Assignment: Each line of the data below that includes the string "detector" must be copied.

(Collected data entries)
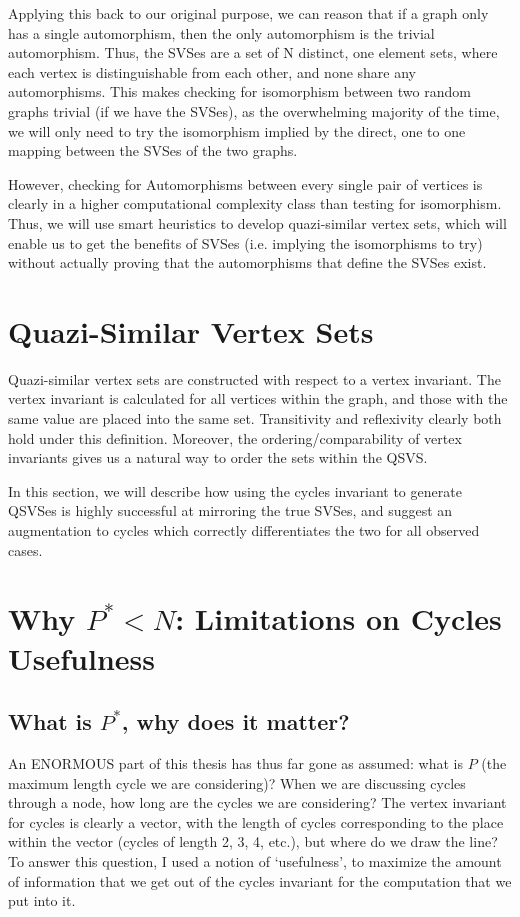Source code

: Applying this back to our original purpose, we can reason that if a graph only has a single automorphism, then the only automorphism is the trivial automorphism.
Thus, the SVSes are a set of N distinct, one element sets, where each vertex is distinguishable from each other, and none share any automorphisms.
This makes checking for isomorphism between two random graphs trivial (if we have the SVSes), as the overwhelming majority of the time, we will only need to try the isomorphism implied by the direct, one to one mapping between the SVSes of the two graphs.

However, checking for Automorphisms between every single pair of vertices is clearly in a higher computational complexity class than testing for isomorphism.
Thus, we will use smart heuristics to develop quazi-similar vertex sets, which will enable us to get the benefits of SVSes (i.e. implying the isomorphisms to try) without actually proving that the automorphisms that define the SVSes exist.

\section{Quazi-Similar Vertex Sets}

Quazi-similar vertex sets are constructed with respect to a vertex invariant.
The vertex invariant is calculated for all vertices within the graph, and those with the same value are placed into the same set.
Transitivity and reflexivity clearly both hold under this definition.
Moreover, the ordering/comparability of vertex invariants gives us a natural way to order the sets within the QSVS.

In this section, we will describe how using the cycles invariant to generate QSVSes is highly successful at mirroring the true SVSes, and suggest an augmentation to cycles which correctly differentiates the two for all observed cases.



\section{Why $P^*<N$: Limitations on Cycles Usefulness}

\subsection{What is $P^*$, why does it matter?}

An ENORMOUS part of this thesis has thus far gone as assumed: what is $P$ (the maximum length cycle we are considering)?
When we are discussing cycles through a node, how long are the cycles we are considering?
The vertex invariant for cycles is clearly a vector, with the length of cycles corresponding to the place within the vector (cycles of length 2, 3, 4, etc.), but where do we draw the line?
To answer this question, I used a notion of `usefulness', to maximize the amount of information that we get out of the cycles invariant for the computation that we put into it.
* * *
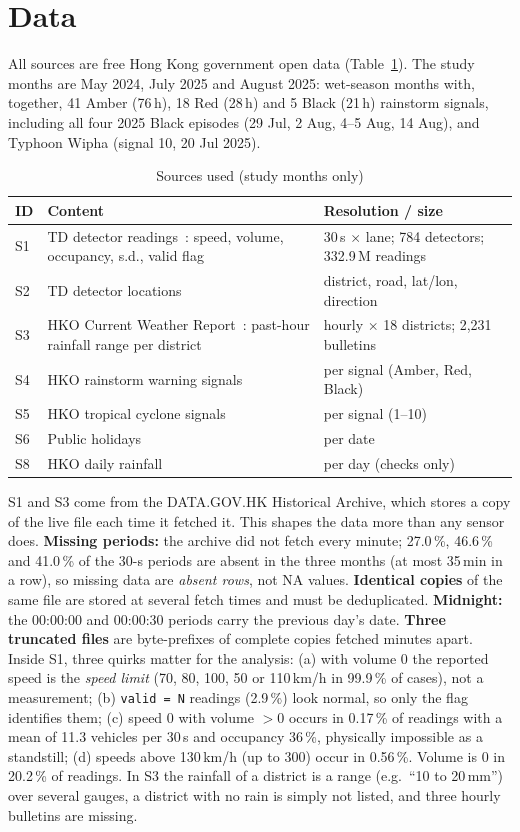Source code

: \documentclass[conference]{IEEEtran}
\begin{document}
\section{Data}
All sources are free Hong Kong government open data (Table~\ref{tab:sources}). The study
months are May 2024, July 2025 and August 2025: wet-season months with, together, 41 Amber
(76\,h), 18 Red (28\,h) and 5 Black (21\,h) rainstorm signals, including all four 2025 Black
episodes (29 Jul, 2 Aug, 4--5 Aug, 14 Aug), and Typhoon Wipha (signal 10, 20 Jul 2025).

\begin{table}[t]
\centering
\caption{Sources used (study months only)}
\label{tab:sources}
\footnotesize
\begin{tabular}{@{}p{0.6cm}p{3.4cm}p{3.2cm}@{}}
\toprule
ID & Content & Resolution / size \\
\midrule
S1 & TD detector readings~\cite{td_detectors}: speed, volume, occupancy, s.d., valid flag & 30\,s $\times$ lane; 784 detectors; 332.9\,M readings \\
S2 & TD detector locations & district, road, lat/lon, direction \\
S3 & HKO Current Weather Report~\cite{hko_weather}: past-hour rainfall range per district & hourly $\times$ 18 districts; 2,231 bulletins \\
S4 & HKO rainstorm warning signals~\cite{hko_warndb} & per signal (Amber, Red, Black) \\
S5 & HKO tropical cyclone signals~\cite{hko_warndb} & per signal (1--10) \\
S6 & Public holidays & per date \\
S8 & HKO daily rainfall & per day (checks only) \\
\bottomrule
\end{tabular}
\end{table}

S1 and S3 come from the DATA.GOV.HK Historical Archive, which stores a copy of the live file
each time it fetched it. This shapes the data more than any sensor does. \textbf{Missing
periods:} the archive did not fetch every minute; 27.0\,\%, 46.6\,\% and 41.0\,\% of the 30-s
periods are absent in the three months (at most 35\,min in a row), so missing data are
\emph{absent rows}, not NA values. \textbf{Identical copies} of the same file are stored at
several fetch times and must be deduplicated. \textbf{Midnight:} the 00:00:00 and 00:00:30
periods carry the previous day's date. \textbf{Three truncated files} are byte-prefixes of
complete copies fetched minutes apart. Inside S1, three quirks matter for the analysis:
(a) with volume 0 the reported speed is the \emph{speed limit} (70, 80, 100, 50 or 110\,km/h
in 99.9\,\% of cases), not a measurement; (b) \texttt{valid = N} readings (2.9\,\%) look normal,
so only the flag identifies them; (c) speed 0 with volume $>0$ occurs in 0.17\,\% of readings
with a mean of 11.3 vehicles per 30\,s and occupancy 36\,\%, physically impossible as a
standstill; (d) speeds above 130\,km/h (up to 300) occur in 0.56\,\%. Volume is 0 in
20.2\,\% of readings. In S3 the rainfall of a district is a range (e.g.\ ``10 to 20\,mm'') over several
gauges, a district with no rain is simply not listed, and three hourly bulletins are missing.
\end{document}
---
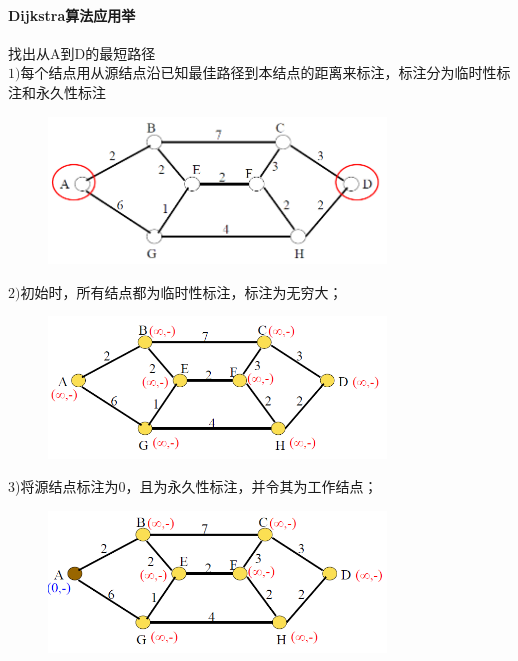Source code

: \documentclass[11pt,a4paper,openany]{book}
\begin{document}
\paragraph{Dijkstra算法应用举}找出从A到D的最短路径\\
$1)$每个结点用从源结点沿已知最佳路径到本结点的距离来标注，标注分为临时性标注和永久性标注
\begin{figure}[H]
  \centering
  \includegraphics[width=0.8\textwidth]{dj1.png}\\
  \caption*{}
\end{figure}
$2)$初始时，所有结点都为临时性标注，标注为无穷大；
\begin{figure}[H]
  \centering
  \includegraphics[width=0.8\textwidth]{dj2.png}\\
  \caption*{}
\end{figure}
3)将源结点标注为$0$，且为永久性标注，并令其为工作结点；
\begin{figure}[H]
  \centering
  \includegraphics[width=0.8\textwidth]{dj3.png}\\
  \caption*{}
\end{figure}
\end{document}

Solution for this task:
S1 & TD detector readings~\cite{td_detectors}: speed, volume, occupancy, s.d., valid flag & 30\,s $\times$ lane; 784 detectors; 332.9\,M readings \\
S2 & TD detector locations & district, road, lat/lon, direction \\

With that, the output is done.